Information given |
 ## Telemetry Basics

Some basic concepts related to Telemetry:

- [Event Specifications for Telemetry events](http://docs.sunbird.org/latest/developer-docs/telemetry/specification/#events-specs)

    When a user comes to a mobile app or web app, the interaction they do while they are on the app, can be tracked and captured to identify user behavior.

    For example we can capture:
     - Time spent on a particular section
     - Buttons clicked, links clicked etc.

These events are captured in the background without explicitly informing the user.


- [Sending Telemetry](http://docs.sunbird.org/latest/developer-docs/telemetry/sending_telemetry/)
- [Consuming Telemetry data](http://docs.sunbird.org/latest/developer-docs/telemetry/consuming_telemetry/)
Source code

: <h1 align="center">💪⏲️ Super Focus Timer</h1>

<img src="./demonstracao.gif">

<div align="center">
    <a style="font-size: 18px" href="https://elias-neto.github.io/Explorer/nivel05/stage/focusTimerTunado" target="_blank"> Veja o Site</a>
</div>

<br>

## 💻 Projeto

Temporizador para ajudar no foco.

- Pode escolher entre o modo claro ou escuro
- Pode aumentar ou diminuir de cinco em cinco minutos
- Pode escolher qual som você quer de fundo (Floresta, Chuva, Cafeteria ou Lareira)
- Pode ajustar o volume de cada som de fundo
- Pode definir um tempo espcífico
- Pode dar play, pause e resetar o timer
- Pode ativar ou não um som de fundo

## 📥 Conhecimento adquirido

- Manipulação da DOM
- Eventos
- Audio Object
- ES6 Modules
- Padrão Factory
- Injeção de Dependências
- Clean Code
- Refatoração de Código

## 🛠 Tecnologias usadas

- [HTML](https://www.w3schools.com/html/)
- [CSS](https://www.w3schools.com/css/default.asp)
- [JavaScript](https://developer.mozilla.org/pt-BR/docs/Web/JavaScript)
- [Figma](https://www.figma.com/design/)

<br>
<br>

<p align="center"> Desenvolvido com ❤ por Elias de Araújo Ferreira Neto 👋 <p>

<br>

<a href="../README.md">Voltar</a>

Work task | Top to bottom, set down the entries above word for word.

Reply to the exercise |
 ## Telemetry Basics

Some basic concepts related to Telemetry:

- [Event Specifications for Telemetry events](http://docs.sunbird.org/latest/developer-docs/telemetry/specification/#events-specs)

    When a user comes to a mobile app or web app, the interaction they do while they are on the app, can be tracked and captured to identify user behavior.

    For example we can capture:
     - Time spent on a particular section
     - Buttons clicked, links clicked etc.

These events are captured in the background without explicitly informing the user.


- [Sending Telemetry](http://docs.sunbird.org/latest/developer-docs/telemetry/sending_telemetry/)
- [Consuming Telemetry data](http://docs.sunbird.org/latest/developer-docs/telemetry/consuming_telemetry/)
Source code

: <h1 align="center">💪⏲️ Super Focus Timer</h1>

<img src="./demonstracao.gif">

<div align="center">
    <a style="font-size: 18px" href="https://elias-neto.github.io/Explorer/nivel05/stage/focusTimerTunado" target="_blank"> Veja o Site</a>
</div>

<br>

## 💻 Projeto

Temporizador para ajudar no foco.

- Pode escolher entre o modo claro ou escuro
- Pode aumentar ou diminuir de cinco em cinco minutos
- Pode escolher qual som você quer de fundo (Floresta, Chuva, Cafeteria ou Lareira)
- Pode ajustar o volume de cada som de fundo
- Pode definir um tempo espcífico
- Pode dar play, pause e resetar o timer
- Pode ativar ou não um som de fundo

## 📥 Conhecimento adquirido

- Manipulação da DOM
- Eventos
- Audio Object
- ES6 Modules
- Padrão Factory
- Injeção de Dependências
- Clean Code
- Refatoração de Código

## 🛠 Tecnologias usadas

- [HTML](https://www.w3schools.com/html/)
- [CSS](https://www.w3schools.com/css/default.asp)
- [JavaScript](https://developer.mozilla.org/pt-BR/docs/Web/JavaScript)
- [Figma](https://www.figma.com/design/)

<br>
<br>

<p align="center"> Desenvolvido com ❤ por Elias de Araújo Ferreira Neto 👋 <p>

<br>

<a href="../README.md">Voltar</a>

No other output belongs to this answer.